I learned that Proyecto Transgénero is a transfeminist organization that works with many different projects, each with the mission of dismantling systems of gender oppression and gender violence. The principal projects I worked with were “la Vitrina No binaria” (The Non-binary showcase), “el Sindicato de Trabajadores Sexuales” (The Sexworkers Union), “la Marcha de las Putas” (the SlutWalk Ecuador), and “la Fraternidad Transmasculina” (The Transmasculine Fraternity). More specifically, I began the process of conducting and translating interviews with non-binary people so they could share their stories about and thoughts on gender. I also helped plan la Marcha de las Putas and organized, attended, and then ran Putalleres (slut workshops). The workshops were transfeminist conversations with people who had all different types of life experiences but shared a common frustration with oppressive gender systems in Ecuador and beyond.

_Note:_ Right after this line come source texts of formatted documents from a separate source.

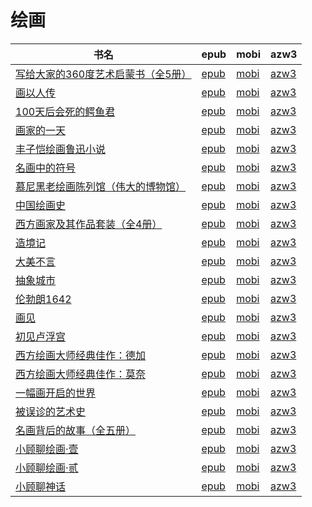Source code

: # 绘画

| 书名 | epub | mobi | azw3 |
| --- | --- | --- | --- |
| [写给大家的360度艺术启蒙书（全5册）](http://ct.dalanmei.com/f/31084289-601222203-85b345) | [epub](http://ct.dalanmei.com/f/31084289-601222203-85b345) | [mobi](http://ct.dalanmei.com/f/31084289-601222502-6c79d8) | [azw3](http://ct.dalanmei.com/f/31084289-601222349-477234) |
| [画以人传](http://ct.dalanmei.com/f/31084289-570169874-627180) | [epub](http://ct.dalanmei.com/f/31084289-570169874-627180) | [mobi](http://ct.dalanmei.com/f/31084289-570313686-5f7c92) | [azw3](http://ct.dalanmei.com/f/31084289-570379088-daceed) |
| [100天后会死的鳄鱼君](http://ct.dalanmei.com/f/31084289-570153685-99a781) | [epub](http://ct.dalanmei.com/f/31084289-570153685-99a781) | [mobi](http://ct.dalanmei.com/f/31084289-570357945-37f39c) | [azw3](http://ct.dalanmei.com/f/31084289-571406305-5bb356) |
| [画家的一天](http://ct.dalanmei.com/f/31084289-570107766-045ee9) | [epub](http://ct.dalanmei.com/f/31084289-570107766-045ee9) | [mobi](http://ct.dalanmei.com/f/31084289-570257073-b89404) | [azw3](http://ct.dalanmei.com/f/31084289-571415479-3bd89e) |
| [丰子恺绘画鲁迅小说](http://ct.dalanmei.com/f/31084289-569451232-055278) | [epub](http://ct.dalanmei.com/f/31084289-569451232-055278) | [mobi](http://ct.dalanmei.com/f/31084289-570215907-4ae227) | [azw3](http://ct.dalanmei.com/f/31084289-571417942-0790db) |
| [名画中的符号](http://ct.dalanmei.com/f/31084289-571729255-0e55b5) | [epub](http://ct.dalanmei.com/f/31084289-571729255-0e55b5) | [mobi](http://ct.dalanmei.com/f/31084289-572081502-740d88) | [azw3](http://ct.dalanmei.com/f/31084289-572109908-58ad3a) |
| [慕尼黑老绘画陈列馆（伟大的博物馆）](http://ct.dalanmei.com/f/31084289-571717378-0cdc3c) | [epub](http://ct.dalanmei.com/f/31084289-571717378-0cdc3c) | [mobi](http://ct.dalanmei.com/f/31084289-572113753-0ad672) | [azw3](http://ct.dalanmei.com/f/31084289-572120803-642b75) |
| [中国绘画史](http://ct.dalanmei.com/f/31084289-571713259-dcb7bc) | [epub](http://ct.dalanmei.com/f/31084289-571713259-dcb7bc) | [mobi](http://ct.dalanmei.com/f/31084289-572114446-ff9208) | [azw3](http://ct.dalanmei.com/f/31084289-572130059-47005f) |
| [西方画家及其作品套装（全4册）](http://ct.dalanmei.com/f/31084289-571709401-afe8ce) | [epub](http://ct.dalanmei.com/f/31084289-571709401-afe8ce) | [mobi](http://ct.dalanmei.com/f/31084289-572115149-d0417a) | [azw3](http://ct.dalanmei.com/f/31084289-572136391-916862) |
| [造境记](http://ct.dalanmei.com/f/31084289-571666125-d444f9) | [epub](http://ct.dalanmei.com/f/31084289-571666125-d444f9) | [mobi](http://ct.dalanmei.com/f/31084289-572116630-115e71) | [azw3](http://ct.dalanmei.com/f/31084289-572176440-347cc9) |
| [大美不言](http://ct.dalanmei.com/f/31084289-571545303-fd0e4c) | [epub](http://ct.dalanmei.com/f/31084289-571545303-fd0e4c) | [mobi](http://ct.dalanmei.com/f/31084289-571815304-b73de8) | [azw3](http://ct.dalanmei.com/f/31084289-572197773-5faaf1) |
| [抽象城市](None) | [epub](None) | [mobi](None) | [azw3](None) |
| [伦勃朗1642](http://ct.dalanmei.com/f/31084289-571561802-2e6bb6) | [epub](http://ct.dalanmei.com/f/31084289-571561802-2e6bb6) | [mobi](http://ct.dalanmei.com/f/31084289-571989488-db55c8) | [azw3](http://ct.dalanmei.com/f/31084289-571910508-dd63af) |
| [画见](http://ct.dalanmei.com/f/31084289-571613563-bd7731) | [epub](http://ct.dalanmei.com/f/31084289-571613563-bd7731) | [mobi](http://ct.dalanmei.com/f/31084289-571733496-11caea) | [azw3](http://ct.dalanmei.com/f/31084289-571913101-cc28d6) |
| [初见卢浮宫](http://ct.dalanmei.com/f/31084289-571598906-d20145) | [epub](http://ct.dalanmei.com/f/31084289-571598906-d20145) | [mobi](http://ct.dalanmei.com/f/31084289-571772753-073760) | [azw3](http://ct.dalanmei.com/f/31084289-571918035-e0f8f7) |
| [西方绘画大师经典佳作：德加](http://ct.dalanmei.com/f/31084289-571534432-3f83da) | [epub](http://ct.dalanmei.com/f/31084289-571534432-3f83da) | [mobi](http://ct.dalanmei.com/f/31084289-571804232-50bb72) | [azw3](http://ct.dalanmei.com/f/31084289-571990872-4a6d47) |
| [西方绘画大师经典佳作：莫奈](http://ct.dalanmei.com/f/31084289-571534656-33ab84) | [epub](http://ct.dalanmei.com/f/31084289-571534656-33ab84) | [mobi](http://ct.dalanmei.com/f/31084289-571804544-444b49) | [azw3](http://ct.dalanmei.com/f/31084289-571991116-7687cc) |
| [一幅画开启的世界](http://ct.dalanmei.com/f/31084289-571543414-3d0e38) | [epub](http://ct.dalanmei.com/f/31084289-571543414-3d0e38) | [mobi](http://ct.dalanmei.com/f/31084289-571813996-ee37af) | [azw3](http://ct.dalanmei.com/f/31084289-572014681-0d7191) |
| [被误诊的艺术史](http://ct.dalanmei.com/f/31084289-571551471-2757e0) | [epub](http://ct.dalanmei.com/f/31084289-571551471-2757e0) | [mobi](http://ct.dalanmei.com/f/31084289-571875927-5de962) | [azw3](http://ct.dalanmei.com/f/31084289-572068443-3d9d53) |
| [名画背后的故事（全五册）](None) | [epub](None) | [mobi](None) | [azw3](None) |
| [小顾聊绘画·壹](http://ct.dalanmei.com/f/31084289-571501887-b3c671) | [epub](http://ct.dalanmei.com/f/31084289-571501887-b3c671) | [mobi](http://ct.dalanmei.com/f/31084289-571775382-b4f1a5) | [azw3](http://ct.dalanmei.com/f/31084289-571875395-879a79) |
| [小顾聊绘画·贰](http://ct.dalanmei.com/f/31084289-571501914-4310a1) | [epub](http://ct.dalanmei.com/f/31084289-571501914-4310a1) | [mobi](http://ct.dalanmei.com/f/31084289-571775388-cfa077) | [azw3](http://ct.dalanmei.com/f/31084289-571875412-e432c3) |
| [小顾聊神话](http://ct.dalanmei.com/f/31084289-571502043-34ab12) | [epub](http://ct.dalanmei.com/f/31084289-571502043-34ab12) | [mobi](http://ct.dalanmei.com/f/31084289-571775416-fb34f3) | [azw3](http://ct.dalanmei.com/f/31084289-571875499-480458) |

As part of the Pitzer Ecuador program, we were required to do an independent study and I decided to look into the question: “What does gender mean in Ecuador?”. My work involved eight lengthy interviews of people I had met through Proyecto Transgénero and in my daily life. I was very aware that I was just scratching the surface. Gender systems and gender identity are personally and socially complex. However, what I did learn definitely changed the way that I think through gender and the way that I wanted to go about studying it. Personally, I am a queer woman who has had traumatic experiences with sexual assault and sexual harassment. Until working with Proyecto Transgénero, specifically the founders Eli and Ana and activist Fabian, I had not been a part of an honest, empowering, intersectional, and authentic gender-based group. I left Ecuador with a deeper understanding of gender norms and gender bias’s connection to colonial history and colonial legacy as well as a passion for listening to others and sharing my own story.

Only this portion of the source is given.